With mashed potatoes on the approved list, Sheperds Pie was now fair game! Sheperds Pie: the greatest one pan dinner of all time. Spooning a heap of Sheperds Pie makes me feel like I just walked into a cozy English pub on a rainy nights, the definition of comfort, happiness on a plate.
You can’t have great shepherds pie with average mashed potatoes. I like medium sized yukon gold potatoes for their color and their taste, not quite as sweet as red skinned potatoes. Boil the potatoes, give them a few minute of high heat to get excess moisture out, then mash them with a combination of salted butter, heavy cream and milk. Heaven. Be sure to make extra for leftovers!
I prefer to make Sheperds Pie with ground turkey instead of ground beef, to lighten things up a bit. As far as I’m concerned, having a thick cover of mashed potatoes is a great reason to stud the meat with a bunch of veggies and spices, a little excitement under the sheets. I give the turkey some exotic notes with the addition of cinnamon and raisins and a splash of sherry. Finally, I round things out with plenty of carrots, peas and a little corn for added color.

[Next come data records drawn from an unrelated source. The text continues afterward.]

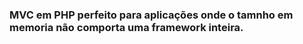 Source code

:<h3>MVC em PHP perfeito para aplicações onde o tamnho em memoria não comporta uma framework inteira.</h3>
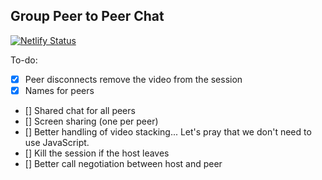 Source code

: ## Group Peer to Peer Chat

[![Netlify Status](https://api.netlify.com/api/v1/badges/1a6495f3-1ecf-498c-9a7c-c72826b8284c/deploy-status)](https://app.netlify.com/sites/blissful-kirch-6241bc/deploys)

To-do:

- [x] Peer disconnects remove the video from the session
- [x] Names for peers
- [] Shared chat for all peers
- [] Screen sharing (one per peer)
- [] Better handling of video stacking... Let's pray that we don't need to use JavaScript.
- [] Kill the session if the host leaves
- [] Better call negotiation between host and peer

My love of cheese knows no bounds, so I round out my sheperds pie with a sprinkle of grated cheddar. Swiss cheese would be fine as well. You could also leave your mashed potatoes plain, and no one would judge you.
- 2 pounds of ground turkey meat
- ¼ cup of sherry
- ½ sweet onion, diced small
- 6 carrots, peeled and cut into small dice
- ¾ cups of frozen peas
- ¼ cup of frozen corn
- ½ cup of raisins
- 8 large idaho potatoes
- 4 tablespoons of butter
- ½ cup of heavy cream
- ½ cup of milk, more if consistency is not smooth enough
- 1 teaspoon of cinnamon
- salt and pepper to taste
- First, make the mashed potatoes. Peel and quarter the potatoes. Boil until a knife can be inserted easily.
- Drain the water. Put the pieces back in the pan and cook over high heat, tossing frequently, for a minute, to dry out the excess water.
- Using either a potato ricer or a potato masher, mash the potatoes. A ricer is the best way to get those perfectly smooth potatoes, but I only use it on special occasion nights. When I'm in a rush, the potato masher will do, leaving a lumpier texture.
- Once the potatoes are mashed, add the butter, cut into tablespoon chunks. Add the heavy cream and mash. Finish with the milk. Take a look at the consistency, if it's way too chunky, add another ¼ cup of milk and mash until as smooth as you like them.
- Now time to cook your meat. Brown the turkey meat with the onions, on medium heat for 10 minutes. Now add the sherry and cinnamon and give the bottom of the pan a good scrape to blend with the liquid. Cook for 3 minutes until the liquid is evaporated.
- Now add the carrots, peas and corn. Cook for another 5 minutes until softened.
- Layer the meat in a 9x12 pyrex pan. Cover with the mashed potatoes. Grate ½ cup of cheddar cheese (if you like cheese) on top. Cook at 375 degrees fahrenheit for 30 minutes.